Em situações como as  da Espanha, da Bélgica e até a da península da Crimeia, assim como a da região pró-Rússia no leste ucraniano, a mesma força jurídica não prevalece, tanto para os líderes à frente do Estado, quanto para a comunidade internacional. Em diversas situações, o governo espanhol, por exemplo, já declarou que não reconheceria um plebiscito na Catalunha, classificando-o como ilegal, apesar da pressão dos 7, 5 milhões de habitantes catalães, que representa detêm 1/5 da riqueza espanhola.

Dupla ingenuidade

“Tenho a impressão de que o plano inicial dos separatistas escoceses era buscar mais autonomia dentro do Reino Unido, mas Cameron deu ultimato: ‘ou você fica ou você sai’. Digamos que ficaram duas opções extremas. Acho que Cameron tinha a expectativa que a Escócia fosse a favor da permanência. Ele não esperava pesquisas tão apertadas como estão agora”, acredita o especialista.

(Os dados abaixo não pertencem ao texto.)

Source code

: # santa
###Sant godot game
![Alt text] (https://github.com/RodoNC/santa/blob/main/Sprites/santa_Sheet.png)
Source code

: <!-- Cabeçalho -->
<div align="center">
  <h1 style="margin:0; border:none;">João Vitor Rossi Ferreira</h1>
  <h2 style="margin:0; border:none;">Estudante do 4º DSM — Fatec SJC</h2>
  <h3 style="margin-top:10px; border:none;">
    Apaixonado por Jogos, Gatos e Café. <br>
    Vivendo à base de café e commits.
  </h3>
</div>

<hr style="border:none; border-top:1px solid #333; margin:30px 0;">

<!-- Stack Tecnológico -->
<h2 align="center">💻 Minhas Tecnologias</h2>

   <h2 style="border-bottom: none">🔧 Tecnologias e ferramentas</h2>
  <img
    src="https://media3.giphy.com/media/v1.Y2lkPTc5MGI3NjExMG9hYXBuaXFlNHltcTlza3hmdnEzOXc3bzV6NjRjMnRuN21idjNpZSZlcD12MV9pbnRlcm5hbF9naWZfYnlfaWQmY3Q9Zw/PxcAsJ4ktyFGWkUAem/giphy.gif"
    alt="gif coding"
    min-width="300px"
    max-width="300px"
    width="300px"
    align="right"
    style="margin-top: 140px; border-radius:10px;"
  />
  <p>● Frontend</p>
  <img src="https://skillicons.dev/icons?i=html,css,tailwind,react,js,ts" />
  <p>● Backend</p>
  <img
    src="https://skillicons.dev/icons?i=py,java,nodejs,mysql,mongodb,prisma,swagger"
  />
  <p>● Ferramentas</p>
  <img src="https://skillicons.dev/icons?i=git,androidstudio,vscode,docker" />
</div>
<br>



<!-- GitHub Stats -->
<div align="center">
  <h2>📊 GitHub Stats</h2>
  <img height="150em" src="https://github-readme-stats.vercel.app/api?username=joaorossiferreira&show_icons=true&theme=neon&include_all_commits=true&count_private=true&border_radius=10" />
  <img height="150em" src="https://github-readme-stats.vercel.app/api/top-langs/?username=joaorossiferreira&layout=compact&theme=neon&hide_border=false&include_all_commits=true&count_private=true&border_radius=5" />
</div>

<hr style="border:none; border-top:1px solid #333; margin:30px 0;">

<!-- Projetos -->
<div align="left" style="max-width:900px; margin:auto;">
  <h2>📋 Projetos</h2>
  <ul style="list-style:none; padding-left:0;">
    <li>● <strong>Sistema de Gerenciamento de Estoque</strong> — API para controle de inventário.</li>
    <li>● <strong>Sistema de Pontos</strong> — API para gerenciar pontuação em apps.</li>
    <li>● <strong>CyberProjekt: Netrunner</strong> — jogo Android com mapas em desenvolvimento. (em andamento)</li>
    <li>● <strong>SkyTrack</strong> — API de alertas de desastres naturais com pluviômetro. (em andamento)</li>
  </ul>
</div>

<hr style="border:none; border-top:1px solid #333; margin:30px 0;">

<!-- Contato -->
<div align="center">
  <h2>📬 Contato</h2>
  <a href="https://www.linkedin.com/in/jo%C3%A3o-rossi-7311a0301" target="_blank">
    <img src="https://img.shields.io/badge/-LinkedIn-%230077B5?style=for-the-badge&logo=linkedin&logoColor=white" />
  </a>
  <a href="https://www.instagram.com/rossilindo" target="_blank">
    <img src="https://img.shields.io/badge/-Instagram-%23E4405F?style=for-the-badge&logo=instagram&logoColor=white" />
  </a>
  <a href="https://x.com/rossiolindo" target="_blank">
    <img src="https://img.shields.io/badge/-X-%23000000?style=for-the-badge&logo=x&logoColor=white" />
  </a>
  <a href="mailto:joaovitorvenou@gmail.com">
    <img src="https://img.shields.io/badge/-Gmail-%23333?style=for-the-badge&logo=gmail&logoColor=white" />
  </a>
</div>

Hoje, quatro milhões de escoceses deverão responder à pergunta: “A Escócia deveria ser um país independente?”. Caso a maioria vote pelo “sim” no referendo, a Escócia colocará fim à união de 307 anos com Reino Unido, mesmo com a declaração de independência ocorrendo somente em 2016. Esta margem acirrada das pesquisas foi vista até mesmo a um dia do referendo, quando três pesquisas encomendadas por veículos britânicos deram ao “não” um apoio de 52% contra 48% do “sim”.

Para Lehmann, Cameron e os partidos britânicos se mobilizaram muito tarde, mas, ao mesmo tempo, os separatistas também não apresentaram um planejamento muito claro. “Quem vai ficar com os recursos naturais do Mar do Norte? Que moeda a Escócia vai usar? Ainda há muitas coisas a serem resolvidas caso seja favorável a uma autonomia”, diz.

“Acho que os dois lados foram muito ingênuos e o nível da campanha dos últimos dias tem sido razoavelmente baixo devido à qualidade da argumentação. Os dois lados principalmente nas últimas semanas não se destacaram em nível de debate”, critica.  Na semana passada, Cameron declarou em visita a Edimburgo que “ficaria com o coração partido” se as nações se separassem.

Outro ponto em jogo no debate da autonomia é a questão da permanência da Escócia na Commonwealth, a organização intergovernamental que mantém vínculos com o resto do território britânico e que conserva a rainha Elizabeth II como chefe de Estado. Tudo indica que, mesmo independente, a Escócia deve continuar a ser membro da Commonwealth.

Entretanto, o professor de Relações Internacionais comenta que a permanência na associação não traz nenhuma importância em termos de peso político e econômico. “É uma questão simbólica. Obviamente ter uma rainha é uma diferença importante, mas hoje ela tem apenas um poder cerimonial”, argumenta.

Para o especialista, independentemente do resultado, um debate acerca da ampliação de poderes dos países dentro do Reino Unido deve acontecer nas próximas semanas. “Como a Escócia fez parte do Reino Unido por mais de 300 anos, é muito difícil fazer previsões. Trata-se de uma situação inédita”, pondera.